After spending the last two months getting booed in American stadiums, Bradley – with a staggering 28 defensive actions – put in one of the all-time MLS Cup performances. Altidore, with his one chance, slotted home the winner.
Giovinco and Victor Vazquez were great, as were others, but Bradley and Altidore were TFC’s heart on this run. They were both immense, and they’re both champions. That doesn’t erase the qualifying failure. But legacies, as we know, are complicated things.
4. A Remarkable Turnaround
It is amazing to think about just how far Toronto has come in the last three years.
In the fall of 2014, the club hit a nadir. They had fired manager Ryan Nelsen, Jermaine Defoe had checked out, and the club was in the process of missing the playoffs for an eighth consecutive season.
Things began to change in 2015 when Giovinco and Altidore came aboard, but even that season ended in ignominy: a landslide loss at Montreal in TFC’s first ever playoff appearance.
Since that game, however, Toronto has been the class of the league. They should have won the title last year, and, in adding Victor Vazquez before this season, they stomped to a treble this year.
In the process, TFC has gone from laughingstock to one of the league’s premier clubs both on and off the field.

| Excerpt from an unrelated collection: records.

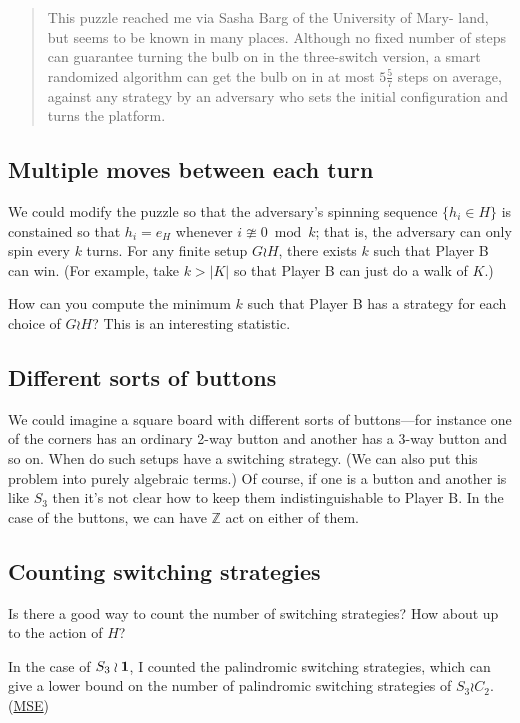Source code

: \begin{quote}
  This puzzle reached me via Sasha Barg of the University of Mary-
  land, but seems to be known in many places. Although no fixed number of steps
  can guarantee turning the bulb on in the three-switch version, a smart randomized
  algorithm can get the bulb on in at most $5 \frac{5}{7}$ steps on average, against any strategy
  by an adversary who sets the initial configuration and turns the platform. \cite{Winkler2021}
\end{quote}

\subsection{Multiple moves between each turn}
We could modify the puzzle so that the adversary's spinning sequence
$\{h_i \in H\}$ is constained so that $h_i = e_H$ whenever $i \ncong 0 \bmod k$;
that is, the adversary can only spin every $k$ turns. For any finite setup
$G \wr H$, there exists $k$ such that Player B can win.
(For example, take $k > |K|$ so that Player B can just do a walk of $K$.)

How can you compute the minimum $k$ such that Player B has a strategy for each
choice of $G \wr H$? This is an interesting statistic.

\subsection{Different sorts of buttons}
We could imagine a square board with different sorts of buttons---for instance
one of the corners has an ordinary 2-way button and another has a 3-way button
and so on. When do such setups have a switching strategy.
(We can also put this problem into purely algebraic terms.)
Of course, if one is a button and another is like $S_3$ then it's not clear how
to keep them indistinguishable to Player B. In the case of the buttons,
we can have $\mathbb Z$ act on either of them.

\subsection{Counting switching strategies}
Is there a good way to count the number of switching strategies?
How about up to the action of $H$?

In the case of $S_3 \wr \bf{1}$, I counted the palindromic switching
strategies, which can give a lower bound on the number of palindromic
switching strategies of $S_3 \wr C_2$.
(\href{https://math.stackexchange.com/q/3717562/121988}{MSE})

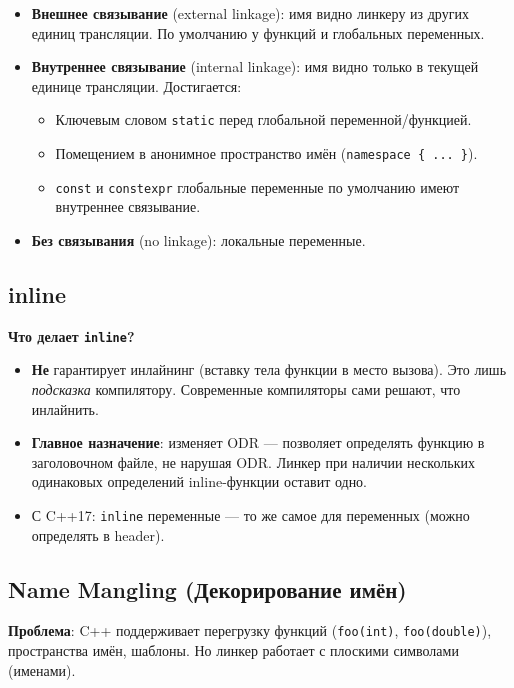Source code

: \documentclass[12pt,a4paper]{article}
\begin{document}
\begin{itemize}
    \item \textbf{Внешнее связывание} (external linkage): имя видно линкеру из других единиц трансляции. По умолчанию у функций и глобальных переменных.
    \item \textbf{Внутреннее связывание} (internal linkage): имя видно только в текущей единице трансляции. Достигается:
    \begin{itemize}
        \item Ключевым словом \texttt{static} перед глобальной переменной/функцией.
        \item Помещением в анонимное пространство имён (\texttt{namespace \{ ... \}}).
        \item \texttt{const} и \texttt{constexpr} глобальные переменные по умолчанию имеют внутреннее связывание.
    \end{itemize}
    \item \textbf{Без связывания} (no linkage): локальные переменные.
\end{itemize}

\subsection{inline}

\textbf{Что делает \texttt{inline}?}
\begin{itemize}
    \item \textbf{Не} гарантирует инлайнинг (вставку тела функции в место вызова). Это лишь \textit{подсказка} компилятору. Современные компиляторы сами решают, что инлайнить.
    \item \textbf{Главное назначение}: изменяет ODR --- позволяет определять функцию в заголовочном файле, не нарушая ODR. Линкер при наличии нескольких одинаковых определений inline-функции оставит одно.
    \item С C++17: \texttt{inline} переменные --- то же самое для переменных (можно определять в header).
\end{itemize}

\subsection{Name Mangling (Декорирование имён)}

\textbf{Проблема}: C++ поддерживает перегрузку функций (\texttt{foo(int)}, \texttt{foo(double)}), пространства имён, шаблоны. Но линкер работает с плоскими символами (именами).
\end{document}
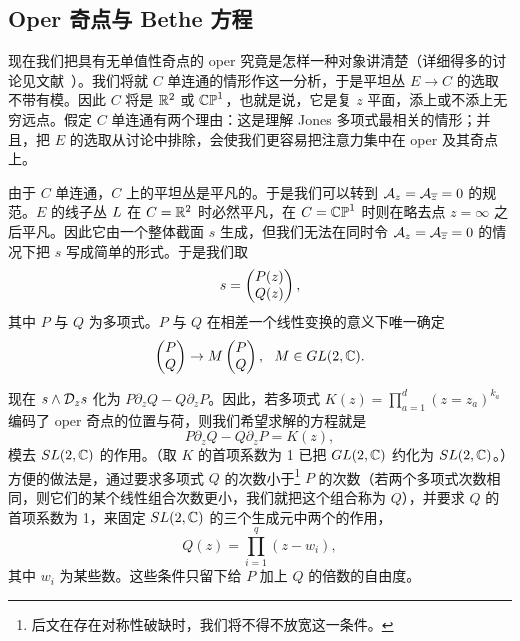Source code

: \subsection{Oper 奇点与 Bethe 方程}\label{opbethe}


现在我们把具有无单值性奇点的 oper 究竟是怎样一种对象讲清楚（详细得多的讨论见文献~\cite{Frenkel}）。我们将就 $C$ 单连通的情形作这一分析，于是平坦丛 $E\to C$ 的选取不带有模。因此 $C$ 将是 $\R^2$ 或 $\Bbb{CP}^1$，也就是说，它是复 $z$ 平面，添上或不添上无穷远点。假定 $C$ 单连通有两个理由：这是理解 Jones 多项式最相关的情形；并且，把 $E$ 的选取从讨论中排除，会使我们更容易把注意力集中在 oper 及其奇点上。

由于 $C$ 单连通，$C$ 上的平坦丛是平凡的。于是我们可以转到 $\A_z = \A_{\bar z}=0$ 的规范。$E$ 的线子丛 $\L$ 在 $C=\R^2$ 时必然平凡，在 $C=\Bbb{CP}^1$ 时则在略去点 $z=\infty$ 之后平凡。因此它由一个整体截面 $s$ 生成，但我们无法在同时令 $\A_z=\A_{\bar z}=0$ 的情况下把 $s$ 写成简单的形式。于是我们取\begin{equation}\label{nuptriz}s=\begin{pmatrix} P(z)\cr Q(z)\end{pmatrix},\end{equation}
其中 $P$ 与 $Q$ 为多项式。$P$ 与 $Q$ 在相差一个线性变换的意义下唯一确定
\begin{equation}\label{helf}\begin{pmatrix}P\cr Q
\end{pmatrix}\to M\begin{pmatrix}P\cr Q
\end{pmatrix},~~M\in GL(2,\C).\end{equation}

现在 $s\wedge \D_z s$ 化为 $P\partial_zQ-Q\partial_zP$。因此，若多项式 $K(z)=\prod_{a=1}^d(z=z_a)^{k_a}$ 编码了 oper 奇点的位置与荷，则我们希望求解的方程就是
\begin{equation}\label{omicro} P\partial_z Q-Q\partial_zP = K(z),\end{equation}
模去 $SL(2,\C)$ 的作用。（取 $K$ 的首项系数为 1 已把 $GL(2,\C)$ 约化为 $SL(2,\C)$。）方便的做法是，通过要求多项式 $Q$ 的次数小于\footnote{后文在存在对称性破缺时，我们将不得不放宽这一条件。} $P$ 的次数（若两个多项式次数相同，则它们的某个线性组合次数更小，我们就把这个组合称为 $Q$），并要求 $Q$ 的首项系数为 1，来固定 $SL(2,\C)$ 的三个生成元中两个的作用，
\begin{equation}\label{zeroes}Q(z)=\prod_{i=1}^q (z-w_i),\end{equation}
其中 $w_i$ 为某些数。这些条件只留下给 $P$ 加上 $Q$ 的倍数的自由度。

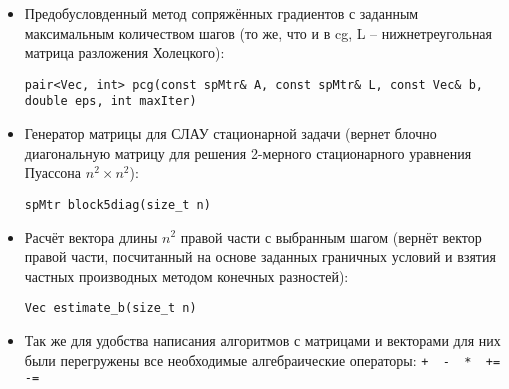 \begin{itemize}
\item Предобусловденный метод сопряжённых градиентов с заданным максимальным количеством шагов (то же, что и в cg, L -- нижнетреугольная матрица разложения Холецкого):

\lstinline|pair<Vec, int> pcg(const spMtr& A, const spMtr& L, const Vec& b, double eps, int maxIter)|\\

\item Генератор матрицы для СЛАУ стационарной задачи (вернет блочно диагональную матрицу для решения 2-мерного стационарного уравнения Пуассона $n^2\times n^2$):

\lstinline|spMtr block5diag(size_t n)|\\

\item Расчёт вектора длины $n^2$ правой части с выбранным шагом (вернёт вектор правой части, посчитанный на основе заданных граничных условий и взятия частных производных методом конечных разностей):

\lstinline|Vec estimate_b(size_t n)|

\item Так же для удобства написания алгоритмов с матрицами и векторами для них были перегружены все необходимые алгебраические операторы: \lstinline|+  -  *  +=  -=|
\end{itemize}

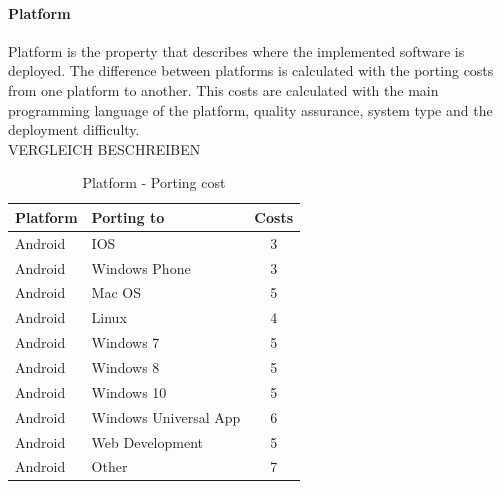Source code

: \paragraph*{\textbf{Platform}}
Platform is the property that describes where the implemented software is deployed. The difference between platforms is calculated with the porting costs from one platform to another. This costs are calculated with the main programming language of the platform, quality assurance, system type and the deployment difficulty.\\
VERGLEICH BESCHREIBEN
\begin{table}[h]
	\centering 
	\setlength{\tabcolsep}{4pt}
	\begin{tabular}{|l|l|c|}\hline
		Platform			& Porting to 	&  Costs 	\\ \hline
		Android   			& IOS					& 3      		\\ \hline
		Android   			& Windows Phone 		& 3      		\\ \hline
		Android   			& Mac OS 				& 5     		\\ \hline
		Android   			& Linux 				& 4     		\\ \hline
		Android  			& Windows 7 			& 5     		\\ \hline
		Android  			& Windows 8				& 5     		\\ \hline
		Android  			& Windows 10 			& 5     		\\ \hline
		Android  			& Windows Universal App	& 6     		\\ \hline
		Android  			& Web Development 		& 5     		\\ \hline
		Android  			& Other 				& 7     		\\ \hline
	\end{tabular} 
	\caption{Platform - Porting cost} 
	\label{property:platform} 
\end{table}\newpage

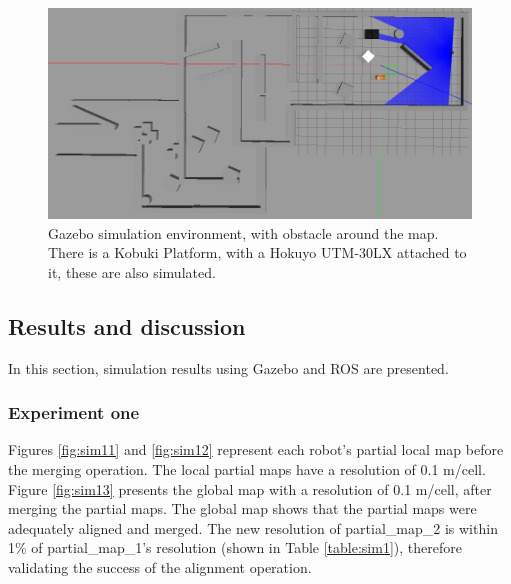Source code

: \begin{figure}[H]
    \centering
    \includegraphics[width=1\textwidth]{figs/maze_area.png}
    \caption{Gazebo simulation environment, with obstacle around the map. There is a Kobuki Platform, with a Hokuyo UTM-30LX attached to it, these are also simulated. }
    \label{fig:maze_arena}
\end{figure}

\subsection{Results and discussion}
\label{sec:sim_results}
In this section, simulation results using Gazebo and ROS are presented. 

\subsubsection{Experiment one} %

Figures \ref{fig:sim11} and \ref{fig:sim12} represent each robot's partial local map before the merging operation. The local partial maps have a resolution of 0.1 m/cell. Figure \ref{fig:sim13} presents the global map with a resolution of 0.1 m/cell, after merging the partial maps. The global map shows that the partial maps were adequately aligned and merged. The new resolution of partial\_map\_2 is within 1\% of partial\_map\_1's resolution (shown in Table \ref{table:sim1}), therefore validating the success of the alignment operation.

This was a well-deserved triumph.
5. Looking Ahead
We’re entering one of the most pivotal stretches in the recent history of MLS and U.S. Soccer.
In the next several months, MLS will name its next two expansion teams, U.S. Soccer will elect its next president and hire its next senior national team manager, and a decision could be made on the future of the Columbus Crew.
The league, meanwhile – thanks to a huge influx of Targeted Allocation Money – will continue to improve as it builds towards a 2018 season will see the debut of a new stadium in DC and a new team in LA.
It’s going to be an eventful winter.